History of Art taught in schools and A-Levels is (on the whole) a subject for private institutions. As I’ve only ever gone to state schools for my education, the range of my knowledge of art and the history behind it was limited to my own experience from practical art A-Levels and information that I taught myself outside of school/college. When I applied to the course, never at one point did I feel I was underprepared or at a disadvantage. I had an interest in the subject anyway, so I did my own research at home and my EPQ was based on art history, but I was not prepared for the sudden unignorable feeling of not being intelligent enough or deserving of a place in the university. I felt considerably less intelligent than my peers and started to feel stupid for thinking I could do the course in the first place.
Imposter syndrome was new to me and if you’re like me, it takes a lot to get out of your own head. What started as a small thought at the back of my mind, gradually manifested itself into something that was actively limiting my abilities. Speaking in front of people became incredibly difficult (not that it was that easy to begin with) and the idea of sharing my ideas became ridiculous – there wasn’t one opinion I had that felt original or worth talking about because of my fear of not looking clever enough in front of my peers. Experiencing this also brought out the perfectionist in me, I have been described as a perfectionist in the past, however this time it was stopping me from continuing with everyday tasks. I became obsessed with the layout of my notes to the point where I could be three, four, or five A4 pages into my revision and if a word looked out of place or the size of my handwriting changed, I would start from the very beginning – making revision a much more difficult and mentally draining task.
It’s not something that has completely gone and I’m still training myself to change the way that I think and perceive success but if you’re dealing with something similar, here are a few tips to try to minimise the self-doubt…

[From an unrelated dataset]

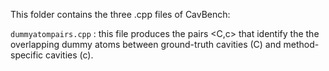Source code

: This folder contains the three .cpp files of CavBench:

<code>dummyatompairs.cpp</code> : this file produces the pairs <C,c> that identify the the overlapping dummy atoms between ground-truth cavities (C) and method-specific cavities (c).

- Create smaller, more achievable goals – one of the biggest triggers of imposter syndrome is the disappointment of not achieving large goals. In order to combat this try to set yourself smaller day-to-day goals. For me (and my history with social anxiety), getting through one seminar is a win for me as it’s something I used to take for granted. Another small achievement is saying at least one thing per seminar, it doesn’t have to be revolutionary but even if it’s the most obvious thing, then it’s something.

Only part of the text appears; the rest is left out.